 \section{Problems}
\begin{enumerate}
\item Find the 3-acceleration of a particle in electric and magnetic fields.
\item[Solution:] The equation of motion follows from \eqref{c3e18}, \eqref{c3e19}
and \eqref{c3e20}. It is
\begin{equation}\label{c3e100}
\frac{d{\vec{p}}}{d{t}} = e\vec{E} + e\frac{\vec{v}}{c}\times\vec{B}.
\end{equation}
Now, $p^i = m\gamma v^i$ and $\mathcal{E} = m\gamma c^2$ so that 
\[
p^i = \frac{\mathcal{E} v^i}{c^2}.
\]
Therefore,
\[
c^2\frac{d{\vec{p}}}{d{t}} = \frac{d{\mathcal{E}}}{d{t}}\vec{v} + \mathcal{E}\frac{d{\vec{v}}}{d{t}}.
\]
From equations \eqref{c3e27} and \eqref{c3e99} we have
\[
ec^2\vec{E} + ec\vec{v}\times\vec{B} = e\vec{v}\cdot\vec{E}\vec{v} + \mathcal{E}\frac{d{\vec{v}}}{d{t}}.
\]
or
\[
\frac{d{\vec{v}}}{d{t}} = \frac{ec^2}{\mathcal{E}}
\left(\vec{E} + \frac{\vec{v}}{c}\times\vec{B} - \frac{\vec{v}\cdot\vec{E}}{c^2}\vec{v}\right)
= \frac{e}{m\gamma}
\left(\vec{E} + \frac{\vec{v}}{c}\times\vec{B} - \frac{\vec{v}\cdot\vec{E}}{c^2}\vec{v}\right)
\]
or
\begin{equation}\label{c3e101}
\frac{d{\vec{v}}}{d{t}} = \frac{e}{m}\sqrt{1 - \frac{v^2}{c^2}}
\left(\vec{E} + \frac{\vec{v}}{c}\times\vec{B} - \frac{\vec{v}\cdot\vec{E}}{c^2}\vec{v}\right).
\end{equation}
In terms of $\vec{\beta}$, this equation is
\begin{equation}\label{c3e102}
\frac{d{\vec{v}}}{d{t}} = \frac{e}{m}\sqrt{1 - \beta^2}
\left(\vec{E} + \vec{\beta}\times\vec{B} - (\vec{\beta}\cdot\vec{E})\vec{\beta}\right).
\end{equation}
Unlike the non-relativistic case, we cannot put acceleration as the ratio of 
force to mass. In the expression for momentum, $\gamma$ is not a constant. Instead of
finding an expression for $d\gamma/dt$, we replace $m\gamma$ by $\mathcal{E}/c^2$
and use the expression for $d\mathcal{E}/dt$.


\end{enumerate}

==============================

Your answer should be a single number: the count of lines in the entries that contain the word "gamma".

▶ [Exercise output]: 4